— Э-э, молодой человек, с этим не торопитесь... не спешите, — покачал головой Энгельс. — Вам, молодым, здоровье вот как нужно. Вам двигать историю дальше.
Болезнь и работа неумолимо подтачивали его когда-то могучее здоровье. Даже в течение этих нескольких лет, что они знакомы, Энгельс заметно сдал. Он, правда, не показывал виду, однако голос его слабел, становился глуше, в нем появилась хрипота, угасал слух — без аппарата он уже почти не слышал. Но оставалась молодой и цепкой его память, сохранялась работоспособность. Он не переставал трудиться над третьим томом «Капитала», оставленного Марксом в черновиках, разбирал многочисленный его архив, откликался на события дня.
В последнее время много разговоров о «кровавом воскресенье». Энгельс расценивает его как очередную трагедию. Когда в его присутствии об этом заходила речь, он заметно нервничал и, хотя откровенно не осуждал организаторов демонстрации, однако и поспешности их не одобрял.
— Парижская коммуна, — продолжал он, — дала пролетариату хороший урок. Надо идти дальше. Дальше — путем объединения сил, вооружения рабочих теорией революционной борьбы.
— Однако же, дорогой учитель, этот процесс может продолжаться вечно, — высказывал сомнения Эвелинг. — Вечно можно объединяться, учиться... Не будет ли это, по сути, проведением эволюционного метода?
— Не будет, дорогой Эдуард, — спокойно продолжал Энгельс. — Мы обязаны учитывать все стороны исторического развития. Разумеется, единственный выход только революционный. Не стихийный, анархистский, примеров которого в истории так много, а сознательный, когда пролетариат чувствует в себе силу, готовность взять политическую власть, экспроприировать собственников и заложить основы нового общества. Скажите мне, — обращался к присутствующим, — где сейчас такая ситуация? В Германии, революционные силы которой разобщены? Во Франции? Здесь, в Англии? Или, может быть, в России? Нет пока еще такой силы, такой ситуации. Международное рабочее движение разъедается оппортунизмом разных мастей.... Будущий конгресс станет началом решительного наступления пролетариата, расчисткой пути для успешного хода революции.
— Но общеизвестно, — заметил Степняк, — что без противоречивостей никогда не обходится, дорогой Фридрих Карлович.
— Верно, но это будут противоречия меньшинства, — пояснил Энгельс. — Каждый сознательный рабочий будет понимать, с кем ему по дороге. А какую картину мы имеем сейчас?
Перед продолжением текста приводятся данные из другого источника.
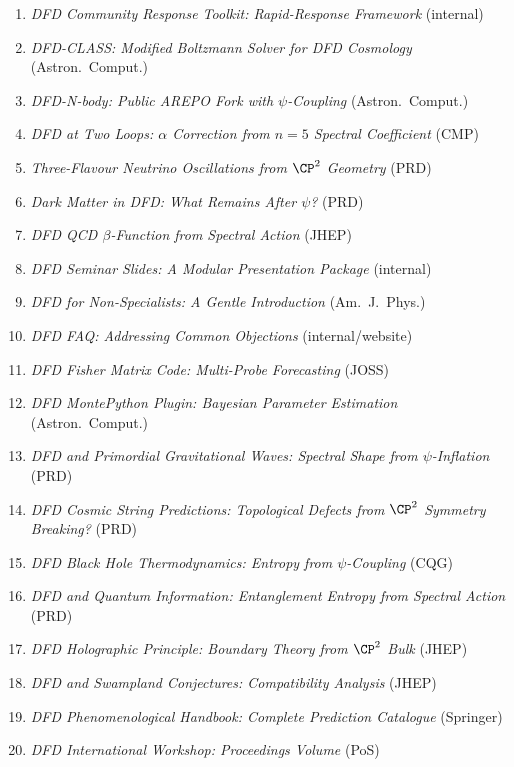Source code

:\documentclass[11pt,a4paper]{article}
\begin{document}
\begin{enumerate}[nosep]
\item \textit{DFD Community Response Toolkit: Rapid-Response Framework} (internal)
\item \textit{DFD-CLASS: Modified Boltzmann Solver for DFD Cosmology} (Astron.\ Comput.)
\item \textit{DFD-N-body: Public AREPO Fork with $\psi$-Coupling} (Astron.\ Comput.)
\item \textit{DFD at Two Loops: $\alpha$ Correction from $n=5$ Spectral Coefficient} (CMP)
\item \textit{Three-Flavour Neutrino Oscillations from $\CP^2$ Geometry} (PRD)
\item \textit{Dark Matter in DFD: What Remains After $\psi$?} (PRD)
\item \textit{DFD QCD $\beta$-Function from Spectral Action} (JHEP)
\item \textit{DFD Seminar Slides: A Modular Presentation Package} (internal)
\item \textit{DFD for Non-Specialists: A Gentle Introduction} (Am.\ J.\ Phys.)
\item \textit{DFD FAQ: Addressing Common Objections} (internal/website)
\item \textit{DFD Fisher Matrix Code: Multi-Probe Forecasting} (JOSS)
\item \textit{DFD MontePython Plugin: Bayesian Parameter Estimation} (Astron.\ Comput.)
\item \textit{DFD and Primordial Gravitational Waves: Spectral Shape from $\psi$-Inflation} (PRD)
\item \textit{DFD Cosmic String Predictions: Topological Defects from $\CP^2$ Symmetry Breaking?} (PRD)
\item \textit{DFD Black Hole Thermodynamics: Entropy from $\psi$-Coupling} (CQG)
\item \textit{DFD and Quantum Information: Entanglement Entropy from Spectral Action} (PRD)
\item \textit{DFD Holographic Principle: Boundary Theory from $\CP^2$ Bulk} (JHEP)
\item \textit{DFD and Swampland Conjectures: Compatibility Analysis} (JHEP)
\item \textit{DFD Phenomenological Handbook: Complete Prediction Catalogue} (Springer)
\item \textit{DFD International Workshop: Proceedings Volume} (PoS)
\end{enumerate}
\end{document}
Громче крикнули посибилисты — значительная часть склонилась на сторону посибилистов, завтра вылезут на трибуны фабианцы — пойдут за ними... Это процесс длительный, сложный, не прекратится он даже после победы революции. Но, кажется мне, кому и понимать его, как не вам, который прошел и народничество, и терроризм, и бакунизм... Или, может быть, слава Бакунина до сих пор не дает вам покоя? — Энгельс подошел к Степняку вплотную, подставил ухо. — Молчите? Обиделись?
— Нет, не обиделся, — твердо проговорил Степняк. — Но и у Бакунина есть чему поучиться.
— Чему же именно?
— Хотя бы воле к победе, преданности своим идеалам. Это немаловажно.
— Согласен, что это немаловажно, — сказал Энгельс. — Но уж если искать пример, то найти его можно и без Бакунина.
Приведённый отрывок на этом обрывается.